Published — May 12, 2016

How the Center for Public Integrity measured Internet inequality


To conduct its analysis, the Center for Public Integrity combined these data sets:

  • The Federal Communication Commission’s Form 477 Broadband Deployment Data, as of June 30, 2015, the latest available;
  • 2010 U.S. Census population data at the census block level, which is the most recent publicly available;
  • 2010-2014 5-year American Community Survey income and demographic data at the census block group level;
  • U.S. Agriculture Department rural-urban continuum codes at the county level.

The Center used the FCC’s definition of broadband, a download speed of 25 megabits per second and higher, to determine if broadband was offered by consumer providers in each census block group.

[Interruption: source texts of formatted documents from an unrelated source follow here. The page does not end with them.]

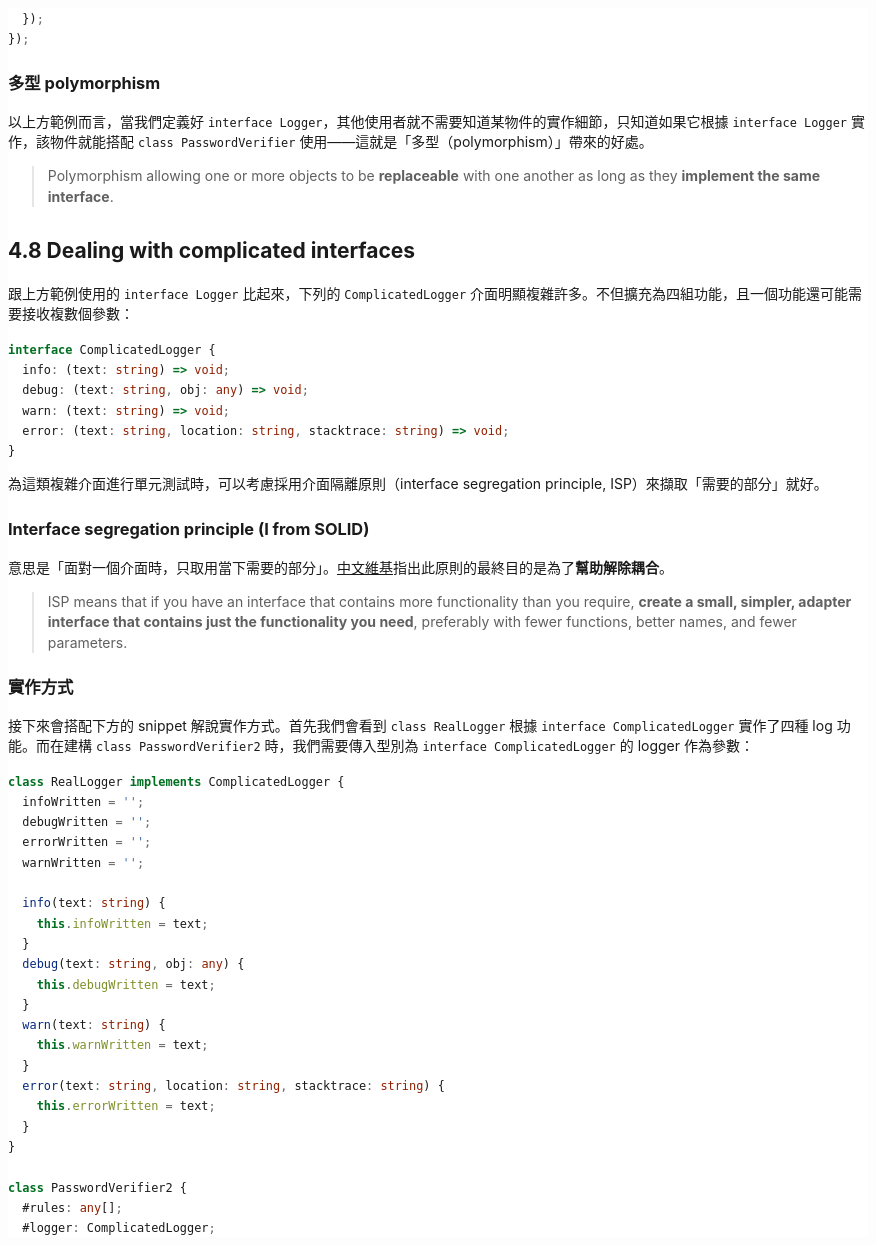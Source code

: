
 ```ts
  });
});
```

### 多型 polymorphism

以上方範例而言，當我們定義好 `interface Logger`，其他使用者就不需要知道某物件的實作細節，只知道如果它根據 `interface Logger` 實作，該物件就能搭配 `class PasswordVerifier` 使用——這就是「多型（polymorphism）」帶來的好處。

> Polymorphism allowing one or more objects to be **replaceable** with one another as long as they **implement the same interface**.

## 4.8 Dealing with complicated interfaces

跟上方範例使用的 `interface Logger` 比起來，下列的 `ComplicatedLogger` 介面明顯複雜許多。不但擴充為四組功能，且一個功能還可能需要接收複數個參數：

```ts
interface ComplicatedLogger {
  info: (text: string) => void;
  debug: (text: string, obj: any) => void;
  warn: (text: string) => void;
  error: (text: string, location: string, stacktrace: string) => void;
}
```

為這類複雜介面進行單元測試時，可以考慮採用介面隔離原則（interface segregation principle, ISP）來擷取「需要的部分」就好。

### Interface segregation principle (I from SOLID)

意思是「面對一個介面時，只取用當下需要的部分」。[中文維基](https://zh.wikipedia.org/zh-tw/%E6%8E%A5%E5%8F%A3%E9%9A%94%E7%A6%BB%E5%8E%9F%E5%88%99)指出此原則的最終目的是為了**幫助解除耦合**。

> ISP means that if you have an interface that contains more functionality than you require, **create a small, simpler, adapter interface that contains just the functionality you need**, preferably with fewer functions, better names, and fewer parameters.

### 實作方式

接下來會搭配下方的 snippet 解說實作方式。首先我們會看到 `class RealLogger` 根據 `interface ComplicatedLogger` 實作了四種 log 功能。而在建構 `class PasswordVerifier2` 時，我們需要傳入型別為 `interface ComplicatedLogger` 的 logger 作為參數：

```ts
class RealLogger implements ComplicatedLogger {
  infoWritten = '';
  debugWritten = '';
  errorWritten = '';
  warnWritten = '';

  info(text: string) {
    this.infoWritten = text;
  }
  debug(text: string, obj: any) {
    this.debugWritten = text;
  }
  warn(text: string) {
    this.warnWritten = text;
  }
  error(text: string, location: string, stacktrace: string) {
    this.errorWritten = text;
  }
}

class PasswordVerifier2 {
  #rules: any[];
  #logger: ComplicatedLogger;

```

Income for Census block groups were divided into quintiles based on median household income and the number of households in each census block group. The five census block group quintiles are:

1) Below $34,783

2) From $34,783 to $46,875

3) From $46,876 to $60,223

4) From $60,224 to $80,694

5) Greater than $80,694

The Center’s analysis represents 99.5 percent of the population as measured by the Census Bureau in 2010. It includes 96.9 percent of all census blocks from 2010 and 99.1 percent of census block groups in the 2014 5-year American Community Survey. The Center did not include census block groups with no reported median income.